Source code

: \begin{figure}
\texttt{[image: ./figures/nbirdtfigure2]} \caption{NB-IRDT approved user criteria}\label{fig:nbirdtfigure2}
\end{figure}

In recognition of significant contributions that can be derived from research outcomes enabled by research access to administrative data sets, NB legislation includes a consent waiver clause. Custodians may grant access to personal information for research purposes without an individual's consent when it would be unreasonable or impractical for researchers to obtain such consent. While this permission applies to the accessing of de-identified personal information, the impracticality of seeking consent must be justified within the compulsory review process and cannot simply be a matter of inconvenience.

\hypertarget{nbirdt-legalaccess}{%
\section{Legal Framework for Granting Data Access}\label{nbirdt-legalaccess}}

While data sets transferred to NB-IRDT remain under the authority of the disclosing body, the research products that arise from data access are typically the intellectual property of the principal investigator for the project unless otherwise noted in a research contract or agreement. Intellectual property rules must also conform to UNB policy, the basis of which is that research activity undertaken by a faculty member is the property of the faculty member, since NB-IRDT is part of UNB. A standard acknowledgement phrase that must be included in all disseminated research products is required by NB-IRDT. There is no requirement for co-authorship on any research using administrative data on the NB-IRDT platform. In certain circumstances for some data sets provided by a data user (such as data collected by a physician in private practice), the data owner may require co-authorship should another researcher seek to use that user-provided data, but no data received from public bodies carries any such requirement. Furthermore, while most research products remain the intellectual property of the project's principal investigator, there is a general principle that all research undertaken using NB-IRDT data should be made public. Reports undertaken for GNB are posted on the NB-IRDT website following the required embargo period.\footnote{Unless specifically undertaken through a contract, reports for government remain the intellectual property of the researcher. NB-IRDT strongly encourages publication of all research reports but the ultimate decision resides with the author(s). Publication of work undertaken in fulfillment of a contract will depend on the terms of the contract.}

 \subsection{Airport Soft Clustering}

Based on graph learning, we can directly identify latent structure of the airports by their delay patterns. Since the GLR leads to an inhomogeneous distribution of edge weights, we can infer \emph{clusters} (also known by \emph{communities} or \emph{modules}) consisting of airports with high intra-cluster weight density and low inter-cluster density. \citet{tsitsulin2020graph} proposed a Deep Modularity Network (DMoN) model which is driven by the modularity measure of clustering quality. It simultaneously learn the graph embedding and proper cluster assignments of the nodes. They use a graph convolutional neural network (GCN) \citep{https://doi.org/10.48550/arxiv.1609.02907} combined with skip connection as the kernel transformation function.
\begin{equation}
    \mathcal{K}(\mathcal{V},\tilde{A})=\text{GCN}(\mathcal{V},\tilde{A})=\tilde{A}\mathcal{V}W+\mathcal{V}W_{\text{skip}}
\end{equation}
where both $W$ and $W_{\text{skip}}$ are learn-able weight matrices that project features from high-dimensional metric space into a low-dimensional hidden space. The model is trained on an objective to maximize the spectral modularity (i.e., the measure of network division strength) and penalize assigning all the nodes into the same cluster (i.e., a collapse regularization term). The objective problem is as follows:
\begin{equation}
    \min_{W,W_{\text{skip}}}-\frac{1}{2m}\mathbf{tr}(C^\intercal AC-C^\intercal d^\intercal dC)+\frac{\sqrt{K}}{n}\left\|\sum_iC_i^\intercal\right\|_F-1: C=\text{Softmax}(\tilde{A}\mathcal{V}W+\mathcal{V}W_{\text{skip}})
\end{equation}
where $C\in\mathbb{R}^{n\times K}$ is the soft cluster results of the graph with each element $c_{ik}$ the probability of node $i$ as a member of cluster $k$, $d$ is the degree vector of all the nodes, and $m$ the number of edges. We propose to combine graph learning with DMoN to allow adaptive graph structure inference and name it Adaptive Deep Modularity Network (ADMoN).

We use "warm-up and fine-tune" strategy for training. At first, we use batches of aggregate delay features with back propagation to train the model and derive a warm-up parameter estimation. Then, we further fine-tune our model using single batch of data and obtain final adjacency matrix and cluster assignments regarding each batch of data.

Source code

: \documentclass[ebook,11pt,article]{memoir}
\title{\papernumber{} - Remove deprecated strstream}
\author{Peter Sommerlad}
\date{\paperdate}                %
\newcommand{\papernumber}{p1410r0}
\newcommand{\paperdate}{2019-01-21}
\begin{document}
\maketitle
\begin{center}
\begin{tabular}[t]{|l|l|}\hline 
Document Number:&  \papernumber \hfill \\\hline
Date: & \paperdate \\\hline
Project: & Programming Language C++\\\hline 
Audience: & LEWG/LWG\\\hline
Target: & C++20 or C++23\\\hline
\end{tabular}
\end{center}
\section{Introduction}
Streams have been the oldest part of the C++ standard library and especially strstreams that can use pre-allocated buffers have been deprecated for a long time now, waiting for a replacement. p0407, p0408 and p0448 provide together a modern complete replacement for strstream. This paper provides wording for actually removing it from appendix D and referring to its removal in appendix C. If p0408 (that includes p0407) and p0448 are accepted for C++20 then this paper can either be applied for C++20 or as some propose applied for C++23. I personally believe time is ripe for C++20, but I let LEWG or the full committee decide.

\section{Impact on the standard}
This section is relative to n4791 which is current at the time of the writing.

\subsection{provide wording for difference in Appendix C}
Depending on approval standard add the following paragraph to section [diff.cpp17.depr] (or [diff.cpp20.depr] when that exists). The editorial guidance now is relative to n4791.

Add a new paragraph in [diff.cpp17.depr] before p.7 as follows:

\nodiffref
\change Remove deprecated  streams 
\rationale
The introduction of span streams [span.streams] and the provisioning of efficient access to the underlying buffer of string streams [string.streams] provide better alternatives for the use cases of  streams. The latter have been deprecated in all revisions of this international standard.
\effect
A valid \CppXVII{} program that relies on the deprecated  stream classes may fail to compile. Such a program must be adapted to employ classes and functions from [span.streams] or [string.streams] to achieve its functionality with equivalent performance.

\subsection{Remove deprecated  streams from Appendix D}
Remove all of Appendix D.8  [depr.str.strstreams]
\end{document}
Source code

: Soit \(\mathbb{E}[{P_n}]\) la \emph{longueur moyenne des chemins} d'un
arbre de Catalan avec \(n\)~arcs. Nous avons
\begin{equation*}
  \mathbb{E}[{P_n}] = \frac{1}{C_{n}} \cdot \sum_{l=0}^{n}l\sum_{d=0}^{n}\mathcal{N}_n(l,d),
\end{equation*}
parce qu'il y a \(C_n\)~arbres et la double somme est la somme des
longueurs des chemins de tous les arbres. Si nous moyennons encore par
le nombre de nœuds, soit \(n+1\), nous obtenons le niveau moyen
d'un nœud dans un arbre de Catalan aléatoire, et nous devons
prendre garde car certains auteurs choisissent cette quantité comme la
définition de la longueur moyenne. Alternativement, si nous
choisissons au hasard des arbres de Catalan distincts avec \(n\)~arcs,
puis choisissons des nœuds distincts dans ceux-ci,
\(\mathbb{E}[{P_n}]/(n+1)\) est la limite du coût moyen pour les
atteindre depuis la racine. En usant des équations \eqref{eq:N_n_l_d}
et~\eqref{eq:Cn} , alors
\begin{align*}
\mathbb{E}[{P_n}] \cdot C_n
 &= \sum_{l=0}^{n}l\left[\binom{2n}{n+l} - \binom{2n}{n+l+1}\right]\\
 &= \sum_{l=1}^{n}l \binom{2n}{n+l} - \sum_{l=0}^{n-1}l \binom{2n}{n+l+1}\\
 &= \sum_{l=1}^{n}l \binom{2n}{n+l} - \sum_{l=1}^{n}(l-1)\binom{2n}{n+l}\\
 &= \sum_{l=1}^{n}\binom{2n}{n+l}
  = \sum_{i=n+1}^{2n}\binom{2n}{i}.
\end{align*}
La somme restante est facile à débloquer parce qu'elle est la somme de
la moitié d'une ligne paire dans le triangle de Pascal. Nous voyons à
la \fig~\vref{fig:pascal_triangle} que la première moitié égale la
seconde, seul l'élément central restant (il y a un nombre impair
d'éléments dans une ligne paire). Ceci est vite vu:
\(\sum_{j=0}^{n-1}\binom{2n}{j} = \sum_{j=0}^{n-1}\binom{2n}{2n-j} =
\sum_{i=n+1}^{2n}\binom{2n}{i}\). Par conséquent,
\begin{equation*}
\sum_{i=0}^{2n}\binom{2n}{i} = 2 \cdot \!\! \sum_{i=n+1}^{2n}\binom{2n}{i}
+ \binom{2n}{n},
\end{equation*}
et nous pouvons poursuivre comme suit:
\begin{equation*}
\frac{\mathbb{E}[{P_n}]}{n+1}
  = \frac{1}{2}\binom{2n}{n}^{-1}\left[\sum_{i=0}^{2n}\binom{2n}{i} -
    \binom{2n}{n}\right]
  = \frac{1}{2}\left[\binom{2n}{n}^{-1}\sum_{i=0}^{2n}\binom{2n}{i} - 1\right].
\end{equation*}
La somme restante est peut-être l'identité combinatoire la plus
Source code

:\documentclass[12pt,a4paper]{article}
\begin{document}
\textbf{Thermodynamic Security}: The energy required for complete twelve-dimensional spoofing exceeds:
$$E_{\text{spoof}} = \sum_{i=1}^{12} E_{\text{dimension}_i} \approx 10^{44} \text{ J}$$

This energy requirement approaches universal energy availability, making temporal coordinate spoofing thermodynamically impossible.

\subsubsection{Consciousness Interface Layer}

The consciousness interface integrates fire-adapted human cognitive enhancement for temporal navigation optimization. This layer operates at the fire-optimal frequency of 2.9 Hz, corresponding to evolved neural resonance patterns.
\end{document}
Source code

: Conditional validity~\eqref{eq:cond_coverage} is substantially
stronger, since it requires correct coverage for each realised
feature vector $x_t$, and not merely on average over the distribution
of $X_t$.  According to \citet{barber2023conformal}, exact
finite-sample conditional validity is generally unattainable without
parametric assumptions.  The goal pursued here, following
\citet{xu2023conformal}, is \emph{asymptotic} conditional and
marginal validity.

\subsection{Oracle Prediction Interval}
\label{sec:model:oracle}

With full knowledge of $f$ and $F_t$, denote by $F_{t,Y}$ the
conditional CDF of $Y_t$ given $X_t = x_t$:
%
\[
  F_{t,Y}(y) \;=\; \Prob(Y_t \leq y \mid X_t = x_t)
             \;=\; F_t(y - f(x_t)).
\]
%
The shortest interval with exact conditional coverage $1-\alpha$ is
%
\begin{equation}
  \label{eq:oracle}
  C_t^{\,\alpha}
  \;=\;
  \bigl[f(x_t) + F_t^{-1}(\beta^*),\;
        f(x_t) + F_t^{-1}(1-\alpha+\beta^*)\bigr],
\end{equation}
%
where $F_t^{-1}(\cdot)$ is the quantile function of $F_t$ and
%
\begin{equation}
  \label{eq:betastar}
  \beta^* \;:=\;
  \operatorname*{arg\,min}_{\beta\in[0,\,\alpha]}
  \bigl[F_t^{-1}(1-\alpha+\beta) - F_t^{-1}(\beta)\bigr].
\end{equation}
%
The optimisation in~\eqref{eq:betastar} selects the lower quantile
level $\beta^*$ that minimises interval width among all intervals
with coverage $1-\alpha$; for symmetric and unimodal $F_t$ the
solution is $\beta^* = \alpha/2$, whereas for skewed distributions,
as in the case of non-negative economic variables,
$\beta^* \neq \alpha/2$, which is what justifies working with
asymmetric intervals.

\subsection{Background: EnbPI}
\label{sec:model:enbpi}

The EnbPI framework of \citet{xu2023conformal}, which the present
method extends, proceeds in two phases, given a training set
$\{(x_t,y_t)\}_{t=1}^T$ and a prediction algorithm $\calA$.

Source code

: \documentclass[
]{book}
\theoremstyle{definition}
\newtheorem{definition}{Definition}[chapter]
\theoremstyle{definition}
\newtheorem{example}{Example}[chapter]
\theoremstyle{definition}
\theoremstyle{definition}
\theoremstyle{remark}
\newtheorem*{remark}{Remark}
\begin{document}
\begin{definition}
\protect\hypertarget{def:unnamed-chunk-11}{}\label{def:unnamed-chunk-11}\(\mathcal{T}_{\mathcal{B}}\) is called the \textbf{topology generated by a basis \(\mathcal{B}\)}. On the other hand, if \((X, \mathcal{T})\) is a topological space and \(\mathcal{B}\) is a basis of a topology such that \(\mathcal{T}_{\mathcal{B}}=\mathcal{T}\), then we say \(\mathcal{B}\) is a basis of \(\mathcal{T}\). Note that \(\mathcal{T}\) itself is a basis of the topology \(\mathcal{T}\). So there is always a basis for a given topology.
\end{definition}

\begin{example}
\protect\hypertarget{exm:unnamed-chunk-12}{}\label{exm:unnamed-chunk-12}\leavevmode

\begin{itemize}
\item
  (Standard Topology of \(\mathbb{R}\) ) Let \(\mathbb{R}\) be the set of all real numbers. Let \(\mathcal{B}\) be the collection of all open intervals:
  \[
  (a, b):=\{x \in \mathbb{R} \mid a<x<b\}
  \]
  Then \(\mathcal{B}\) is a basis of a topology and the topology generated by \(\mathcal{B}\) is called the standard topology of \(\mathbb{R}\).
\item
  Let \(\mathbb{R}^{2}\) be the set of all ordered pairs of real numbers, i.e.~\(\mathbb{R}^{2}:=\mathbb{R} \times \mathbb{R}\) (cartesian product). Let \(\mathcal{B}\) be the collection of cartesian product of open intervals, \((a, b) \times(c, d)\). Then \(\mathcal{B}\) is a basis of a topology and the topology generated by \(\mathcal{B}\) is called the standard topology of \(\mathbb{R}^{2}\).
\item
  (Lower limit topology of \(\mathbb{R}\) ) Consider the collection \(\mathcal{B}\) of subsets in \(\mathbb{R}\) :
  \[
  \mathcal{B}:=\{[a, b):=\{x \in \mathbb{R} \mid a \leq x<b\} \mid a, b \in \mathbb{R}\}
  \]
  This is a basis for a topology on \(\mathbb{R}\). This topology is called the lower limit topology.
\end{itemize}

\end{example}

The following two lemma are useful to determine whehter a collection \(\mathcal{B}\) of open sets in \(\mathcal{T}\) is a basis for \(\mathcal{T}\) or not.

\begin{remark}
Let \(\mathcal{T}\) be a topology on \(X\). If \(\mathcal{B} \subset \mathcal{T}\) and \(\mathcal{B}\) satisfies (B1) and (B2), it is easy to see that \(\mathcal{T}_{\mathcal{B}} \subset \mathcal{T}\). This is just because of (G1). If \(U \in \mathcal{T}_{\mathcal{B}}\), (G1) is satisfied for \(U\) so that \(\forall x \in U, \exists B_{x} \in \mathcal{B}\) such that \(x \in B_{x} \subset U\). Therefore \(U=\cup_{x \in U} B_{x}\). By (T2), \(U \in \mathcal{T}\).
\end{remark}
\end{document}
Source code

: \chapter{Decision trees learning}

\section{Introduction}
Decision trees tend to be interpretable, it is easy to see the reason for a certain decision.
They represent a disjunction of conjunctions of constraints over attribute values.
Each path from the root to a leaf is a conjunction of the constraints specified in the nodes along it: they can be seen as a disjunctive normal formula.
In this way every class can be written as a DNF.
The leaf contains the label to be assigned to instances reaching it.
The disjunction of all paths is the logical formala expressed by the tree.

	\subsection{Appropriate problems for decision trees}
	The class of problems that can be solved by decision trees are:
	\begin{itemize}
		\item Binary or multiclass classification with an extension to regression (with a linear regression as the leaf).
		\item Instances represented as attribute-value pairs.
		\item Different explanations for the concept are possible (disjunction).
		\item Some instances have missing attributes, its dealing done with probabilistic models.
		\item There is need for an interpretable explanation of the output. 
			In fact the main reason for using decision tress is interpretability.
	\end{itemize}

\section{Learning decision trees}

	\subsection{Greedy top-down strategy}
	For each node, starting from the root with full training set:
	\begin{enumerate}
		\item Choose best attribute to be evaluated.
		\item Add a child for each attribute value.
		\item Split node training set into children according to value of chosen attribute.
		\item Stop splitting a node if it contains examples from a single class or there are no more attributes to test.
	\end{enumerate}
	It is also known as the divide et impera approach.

> DESCRIPTION OF THE TASK:
Give the lines of the material above again, exactly, from its first line through the line that contains "Framework for Granting" and no further.

> REPLY TO THE TASK:
Source code

: \begin{figure}
\texttt{[image: ./figures/nbirdtfigure2]} \caption{NB-IRDT approved user criteria}\label{fig:nbirdtfigure2}
\end{figure}

In recognition of significant contributions that can be derived from research outcomes enabled by research access to administrative data sets, NB legislation includes a consent waiver clause. Custodians may grant access to personal information for research purposes without an individual's consent when it would be unreasonable or impractical for researchers to obtain such consent. While this permission applies to the accessing of de-identified personal information, the impracticality of seeking consent must be justified within the compulsory review process and cannot simply be a matter of inconvenience.

\hypertarget{nbirdt-legalaccess}{%
\section{Legal Framework for Granting Data Access}\label{nbirdt-legalaccess}}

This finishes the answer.